What the task asks.
Search the records below for "picture" and copy every line it turns up in.

Study material.
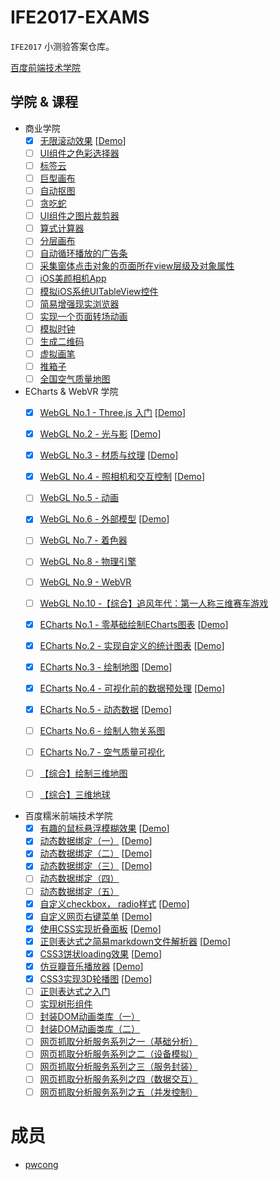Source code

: # IFE2017-EXAMS

`IFE2017` 小测验答案仓库。

[百度前端技术学院](http://ife.baidu.com/)

## 学院 & 课程

* 商业学院
    - [x] [无限滚动效果](https://github.com/pwcong/IFE2017-EXAMS/tree/master/src/Business/infinite-scroll) [[Demo](https://pwcong.github.io/IFE2017-EXAMS/src/Business/infinite-scroll/)]
    - [ ] [UI组件之色彩选择器](https://github.com/pwcong/IFE2017-EXAMS/tree/master/src/Business/ui-color-picker)
    - [ ] [标签云](https://github.com/pwcong/IFE2017-EXAMS/tree/master/src/Business/cloud-label)
    - [ ] [巨型画布](https://github.com/pwcong/IFE2017-EXAMS/tree/master/src/Business/large-canvas)
    - [ ] [自动抠图](https://github.com/pwcong/IFE2017-EXAMS/tree/master/src/Business/picture-auto-clip)
    - [ ] [贪吃蛇](https://github.com/pwcong/IFE2017-EXAMS/tree/master/src/Business/hungry-snack)
    - [ ] [UI组件之图片裁剪器](https://github.com/pwcong/IFE2017-EXAMS/tree/master/src/Business/ui-picture-clipper)
    - [ ] [算式计算器](https://github.com/pwcong/IFE2017-EXAMS/tree/master/src/Business/calculator)
    - [ ] [分层画布](https://github.com/pwcong/IFE2017-EXAMS/tree/master/src/Business/layered-canvas)
    - [ ] [自动循环播放的广告条](https://github.com/pwcong/IFE2017-EXAMS/tree/master/src/Business/auto-loop-banner)
    - [ ] [采集窗体点击对象的页面所在view层级及对象属性](https://github.com/pwcong/IFE2017-EXAMS/tree/master/src/Business/pick-obj-viewlayer-property)
    - [ ] [iOS美颜相机App](https://github.com/pwcong/IFE2017-EXAMS/tree/master/src/Business/ios-face-beauty-app)
    - [ ] [模拟iOS系统UITableView控件](https://github.com/pwcong/IFE2017-EXAMS/tree/master/src/Business/ios-ui-table-view)
    - [ ] [简易增强现实浏览器](https://github.com/pwcong/IFE2017-EXAMS/tree/master/src/Business/simple-ar-browser)
    - [ ] [实现一个页面转场动画](https://github.com/pwcong/IFE2017-EXAMS/tree/master/src/Business/page-transfer-animation)
    - [ ] [模拟时钟](https://github.com/pwcong/IFE2017-EXAMS/tree/master/src/Business/clock)
    - [ ] [生成二维码](https://github.com/pwcong/IFE2017-EXAMS/tree/master/src/Business/qr-code-generator)
    - [ ] [虚拟画笔](https://github.com/pwcong/IFE2017-EXAMS/tree/master/src/Business/virtual-paint)
    - [ ] [推箱子](https://github.com/pwcong/IFE2017-EXAMS/tree/master/src/Business/sokoban)
    - [ ] [全国空气质量地图](https://github.com/pwcong/IFE2017-EXAMS/tree/master/src/Business/air-quality-map)

* ECharts & WebVR 学院
    - [x] [WebGL No.1 - Three.js 入门](https://github.com/pwcong/IFE2017-EXAMS/tree/master/src/ECharts%26WebVR/WebGL-01) [[Demo](https://pwcong.github.io/IFE2017-EXAMS/src/ECharts&WebVR/WebGL-01/)]
    - [x] [WebGL No.2 - 光与影](https://github.com/pwcong/IFE2017-EXAMS/tree/master/src/ECharts%26WebVR/WebGL-02) [[Demo](https://pwcong.github.io/IFE2017-EXAMS/src/ECharts&WebVR/WebGL-02/)]
    - [x] [WebGL No.3 - 材质与纹理](https://github.com/pwcong/IFE2017-EXAMS/tree/master/src/ECharts%26WebVR/WebGL-03) [[Demo](https://pwcong.github.io/IFE2017-EXAMS/src/ECharts&WebVR/WebGL-03/)]
    - [x] [WebGL No.4 - 照相机和交互控制](https://github.com/pwcong/IFE2017-EXAMS/tree/master/src/ECharts%26WebVR/WebGL-04) [[Demo](https://pwcong.github.io/IFE2017-EXAMS/src/ECharts&WebVR/WebGL-04/)]
    - [ ] [WebGL No.5 - 动画](https://github.com/pwcong/IFE2017-EXAMS/tree/master/src/ECharts%26WebVR/WebGL-05)
    - [x] [WebGL No.6 - 外部模型](https://github.com/pwcong/IFE2017-EXAMS/tree/master/src/ECharts%26WebVR/WebGL-06) [[Demo](https://pwcong.github.io/IFE2017-EXAMS/src/ECharts&WebVR/WebGL-06/)]
    - [ ] [WebGL No.7 - 着色器](https://github.com/pwcong/IFE2017-EXAMS/tree/master/src/ECharts%26WebVR/WebGL-07)
    - [ ] [WebGL No.8 - 物理引擎](https://github.com/pwcong/IFE2017-EXAMS/tree/master/src/ECharts%26WebVR/WebGL-08)
    - [ ] [WebGL No.9 - WebVR](https://github.com/pwcong/IFE2017-EXAMS/tree/master/src/ECharts%26WebVR/WebGL-09)
    - [ ] [WebGL No.10 -【综合】追风年代：第一人称三维赛车游戏](https://github.com/pwcong/IFE2017-EXAMS/tree/master/src/ECharts%26WebVR/WebGL-10)
    - [x] [ECharts No.1 - 零基础绘制ECharts图表](https://github.com/pwcong/IFE2017-EXAMS/tree/master/src/ECharts%26WebVR/ECharts-01) [[Demo](https://pwcong.github.io/IFE2017-EXAMS/src/ECharts&WebVR/ECharts-01/)]
    - [x] [ECharts No.2 - 实现自定义的统计图表](https://github.com/pwcong/IFE2017-EXAMS/tree/master/src/ECharts%26WebVR/ECharts-02) [[Demo](https://pwcong.github.io/IFE2017-EXAMS/src/ECharts&WebVR/ECharts-02/)]
    - [x] [ECharts No.3 - 绘制地图](https://github.com/pwcong/IFE2017-EXAMS/tree/master/src/ECharts%26WebVR/ECharts-03) [[Demo](https://pwcong.github.io/IFE2017-EXAMS/src/ECharts&WebVR/ECharts-03/)]
    - [x] [ECharts No.4 - 可视化前的数据预处理](https://github.com/pwcong/IFE2017-EXAMS/tree/master/src/ECharts%26WebVR/ECharts-04) [[Demo](https://pwcong.github.io/IFE2017-EXAMS/src/ECharts&WebVR/ECharts-04/)]
    - [x] [ECharts No.5 - 动态数据](https://github.com/pwcong/IFE2017-EXAMS/tree/master/src/ECharts%26WebVR/ECharts-05) [[Demo](https://pwcong.github.io/IFE2017-EXAMS/src/ECharts&WebVR/ECharts-05/)]
    - [ ] [ECharts No.6 - 绘制人物关系图](https://github.com/pwcong/IFE2017-EXAMS/tree/master/src/ECharts%26WebVR/ECharts-06)
    - [ ] [ECharts No.7 - 空气质量可视化](https://github.com/pwcong/IFE2017-EXAMS/tree/master/src/ECharts%26WebVR/ECharts-07)
    - [ ] [【综合】绘制三维地图](https://github.com/pwcong/IFE2017-EXAMS/tree/master/src/ECharts%26WebVR/3D-Map)
    - [ ] [【综合】三维地球](https://github.com/pwcong/IFE2017-EXAMS/tree/master/src/ECharts%26WebVR/3D-Earth)
    

* 百度糯米前端技术学院
    - [x] [有趣的鼠标悬浮模糊效果](https://github.com/pwcong/IFE2017-EXAMS/tree/master/src/Front-End/mouse-suspension-blur) [[Demo](https://pwcong.github.io/IFE2017-EXAMS/src/Front-End/mouse-suspension-blur/)]
    - [x] [动态数据绑定（一）](https://github.com/pwcong/IFE2017-EXAMS/tree/master/src/Front-End/dynamic-bind-data-1) [[Demo](https://pwcong.github.io/IFE2017-EXAMS/src/Front-End/dynamic-bind-data-1/)]
    - [x] [动态数据绑定（二）](https://github.com/pwcong/IFE2017-EXAMS/tree/master/src/Front-End/dynamic-bind-data-2) [[Demo](https://pwcong.github.io/IFE2017-EXAMS/src/Front-End/dynamic-bind-data-2/)]
    - [x] [动态数据绑定（三）](https://github.com/pwcong/IFE2017-EXAMS/tree/master/src/Front-End/dynamic-bind-data-3) [[Demo](https://pwcong.github.io/IFE2017-EXAMS/src/Front-End/dynamic-bind-data-3/)]
    - [ ] [动态数据绑定（四）](https://github.com/pwcong/IFE2017-EXAMS/tree/master/src/Front-End/dynamic-bind-data-4)
    - [ ] [动态数据绑定（五）](https://github.com/pwcong/IFE2017-EXAMS/tree/master/src/Front-End/dynamic-bind-data-5)
    - [x] [自定义checkbox， radio样式](https://github.com/pwcong/IFE2017-EXAMS/tree/master/src/Front-End/custom-checkbox-radio) [[Demo](https://pwcong.github.io/IFE2017-EXAMS/src/Front-End/custom-checkbox-radio/)]
    - [x] [自定义网页右键菜单](https://github.com/pwcong/IFE2017-EXAMS/tree/master/src/Front-End/custom-right-menu) [[Demo](https://pwcong.github.io/IFE2017-EXAMS/src/Front-End/custom-right-menu/)]
    - [x] [使用CSS实现折叠面板](https://github.com/pwcong/IFE2017-EXAMS/tree/master/src/Front-End/css-collapse-panel) [[Demo](https://pwcong.github.io/IFE2017-EXAMS/src/Front-End/css-collapse-panel/)]
    - [x] [正则表达式之简易markdown文件解析器](https://github.com/pwcong/IFE2017-EXAMS/tree/master/src/Front-End/markdown-parser) [[Demo](https://pwcong.github.io/IFE2017-EXAMS/src/Front-End/markdown-parser/)]
    - [x] [CSS3饼状loading效果](https://github.com/pwcong/IFE2017-EXAMS/tree/master/src/Front-End/css3-loading) [[Demo](https://pwcong.github.io/IFE2017-EXAMS/src/Front-End/css3-loading/)]
    - [x] [仿豆瓣音乐播放器](https://github.com/pwcong/IFE2017-EXAMS/tree/master/src/Front-End/music-player) [[Demo](https://pwcong.github.io/IFE2017-EXAMS/src/Front-End/music-player/)]
    - [x] [CSS3实现3D轮播图](https://github.com/pwcong/IFE2017-EXAMS/tree/master/src/Front-End/css3-3d-gallery) [[Demo](https://pwcong.github.io/IFE2017-EXAMS/src/Front-End/css3-3d-gallery/)]
    - [ ] [正则表达式之入门](https://github.com/pwcong/IFE2017-EXAMS/tree/master/src/Front-End/regexp-demo)
    - [ ] [实现树形组件](https://github.com/pwcong/IFE2017-EXAMS/tree/master/src/Front-End/tree-component)
    - [ ] [封装DOM动画类库（一）](https://github.com/pwcong/IFE2017-EXAMS/tree/master/src/Front-End/dom-animation-lib-01)
    - [ ] [封装DOM动画类库（二）](https://github.com/pwcong/IFE2017-EXAMS/tree/master/src/Front-End/dom-animation-lib-02)
    - [ ] [网页抓取分析服务系列之一（基础分析）](https://github.com/pwcong/IFE2017-EXAMS/tree/master/src/Front-End/webpage-analyse-01)
    - [ ] [网页抓取分析服务系列之二（设备模拟）](https://github.com/pwcong/IFE2017-EXAMS/tree/master/src/Front-End/webpage-analyse-02)
    - [ ] [网页抓取分析服务系列之三（服务封装）](https://github.com/pwcong/IFE2017-EXAMS/tree/master/src/Front-End/webpage-analyse-03)
    - [ ] [网页抓取分析服务系列之四（数据交互）](https://github.com/pwcong/IFE2017-EXAMS/tree/master/src/Front-End/webpage-analyse-04)
    - [ ] [网页抓取分析服务系列之五（并发控制）](https://github.com/pwcong/IFE2017-EXAMS/tree/master/src/Front-End/webpage-analyse-05)

# 成员

* [pwcong](https://github.com/pwcong)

Finished exercise.
    - [ ] [自动抠图](https://github.com/pwcong/IFE2017-EXAMS/tree/master/src/Business/picture-auto-clip)
    - [ ] [UI组件之图片裁剪器](https://github.com/pwcong/IFE2017-EXAMS/tree/master/src/Business/ui-picture-clipper)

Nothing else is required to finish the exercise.